Exercise:
Select every line containing the word "directory" from the material, and copy those lines.

Records supplied:
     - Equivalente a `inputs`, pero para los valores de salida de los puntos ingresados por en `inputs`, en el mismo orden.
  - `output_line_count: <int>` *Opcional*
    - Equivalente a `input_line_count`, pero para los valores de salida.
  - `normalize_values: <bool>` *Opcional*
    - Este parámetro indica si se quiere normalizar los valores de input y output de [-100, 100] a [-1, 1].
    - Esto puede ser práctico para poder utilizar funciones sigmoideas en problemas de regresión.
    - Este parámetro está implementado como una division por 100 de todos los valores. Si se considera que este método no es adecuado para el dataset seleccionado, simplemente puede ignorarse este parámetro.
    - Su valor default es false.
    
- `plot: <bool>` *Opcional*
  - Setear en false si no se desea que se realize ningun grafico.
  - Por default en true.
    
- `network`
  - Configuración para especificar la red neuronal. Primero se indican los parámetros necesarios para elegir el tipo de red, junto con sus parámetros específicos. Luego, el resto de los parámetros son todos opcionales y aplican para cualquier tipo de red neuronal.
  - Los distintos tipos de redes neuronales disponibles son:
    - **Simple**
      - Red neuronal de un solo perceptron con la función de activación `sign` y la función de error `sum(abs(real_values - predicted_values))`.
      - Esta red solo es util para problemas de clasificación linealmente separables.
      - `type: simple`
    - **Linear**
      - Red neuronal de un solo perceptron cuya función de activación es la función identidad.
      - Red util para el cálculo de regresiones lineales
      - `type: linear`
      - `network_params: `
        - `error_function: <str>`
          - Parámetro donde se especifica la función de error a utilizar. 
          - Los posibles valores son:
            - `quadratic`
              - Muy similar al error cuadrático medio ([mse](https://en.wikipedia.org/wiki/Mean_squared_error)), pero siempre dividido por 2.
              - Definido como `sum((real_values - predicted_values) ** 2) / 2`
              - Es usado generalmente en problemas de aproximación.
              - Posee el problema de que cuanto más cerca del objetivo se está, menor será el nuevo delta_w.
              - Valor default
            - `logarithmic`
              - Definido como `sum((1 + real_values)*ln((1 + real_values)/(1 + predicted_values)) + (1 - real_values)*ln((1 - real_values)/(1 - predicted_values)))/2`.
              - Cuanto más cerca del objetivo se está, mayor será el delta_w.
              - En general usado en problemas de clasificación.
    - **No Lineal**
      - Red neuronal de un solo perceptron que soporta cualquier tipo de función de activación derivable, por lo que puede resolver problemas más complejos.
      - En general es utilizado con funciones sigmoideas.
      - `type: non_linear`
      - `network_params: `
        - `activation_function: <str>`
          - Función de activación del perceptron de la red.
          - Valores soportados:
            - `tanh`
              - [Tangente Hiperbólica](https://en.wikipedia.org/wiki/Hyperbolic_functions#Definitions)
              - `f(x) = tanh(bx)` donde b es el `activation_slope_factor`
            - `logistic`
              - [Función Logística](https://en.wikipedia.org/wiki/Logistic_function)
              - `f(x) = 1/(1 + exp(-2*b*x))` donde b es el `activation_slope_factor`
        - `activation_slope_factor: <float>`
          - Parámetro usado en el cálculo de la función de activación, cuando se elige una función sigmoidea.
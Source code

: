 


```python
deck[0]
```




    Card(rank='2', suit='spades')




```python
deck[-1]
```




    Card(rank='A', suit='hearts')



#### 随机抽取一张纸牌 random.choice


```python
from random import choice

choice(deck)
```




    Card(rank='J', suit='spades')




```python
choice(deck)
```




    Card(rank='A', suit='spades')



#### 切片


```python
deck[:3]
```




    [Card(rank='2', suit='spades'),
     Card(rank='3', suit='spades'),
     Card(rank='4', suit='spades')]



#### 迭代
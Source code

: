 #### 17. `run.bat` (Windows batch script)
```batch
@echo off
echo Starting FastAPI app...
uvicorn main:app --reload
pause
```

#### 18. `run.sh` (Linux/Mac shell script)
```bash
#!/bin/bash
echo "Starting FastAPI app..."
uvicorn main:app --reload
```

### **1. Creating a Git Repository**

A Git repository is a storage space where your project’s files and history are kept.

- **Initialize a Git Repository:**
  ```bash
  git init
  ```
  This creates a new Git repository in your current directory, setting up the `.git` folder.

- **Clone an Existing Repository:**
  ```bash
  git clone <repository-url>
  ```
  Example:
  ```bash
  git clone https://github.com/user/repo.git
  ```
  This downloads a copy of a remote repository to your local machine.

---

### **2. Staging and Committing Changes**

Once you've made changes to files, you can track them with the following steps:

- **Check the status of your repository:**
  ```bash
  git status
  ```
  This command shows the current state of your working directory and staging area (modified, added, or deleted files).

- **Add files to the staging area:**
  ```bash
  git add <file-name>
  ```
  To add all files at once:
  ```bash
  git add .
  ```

Written solution:
  This creates a new Git repository in your current directory, setting up the `.git` folder.
  This command shows the current state of your working directory and staging area (modified, added, or deleted files).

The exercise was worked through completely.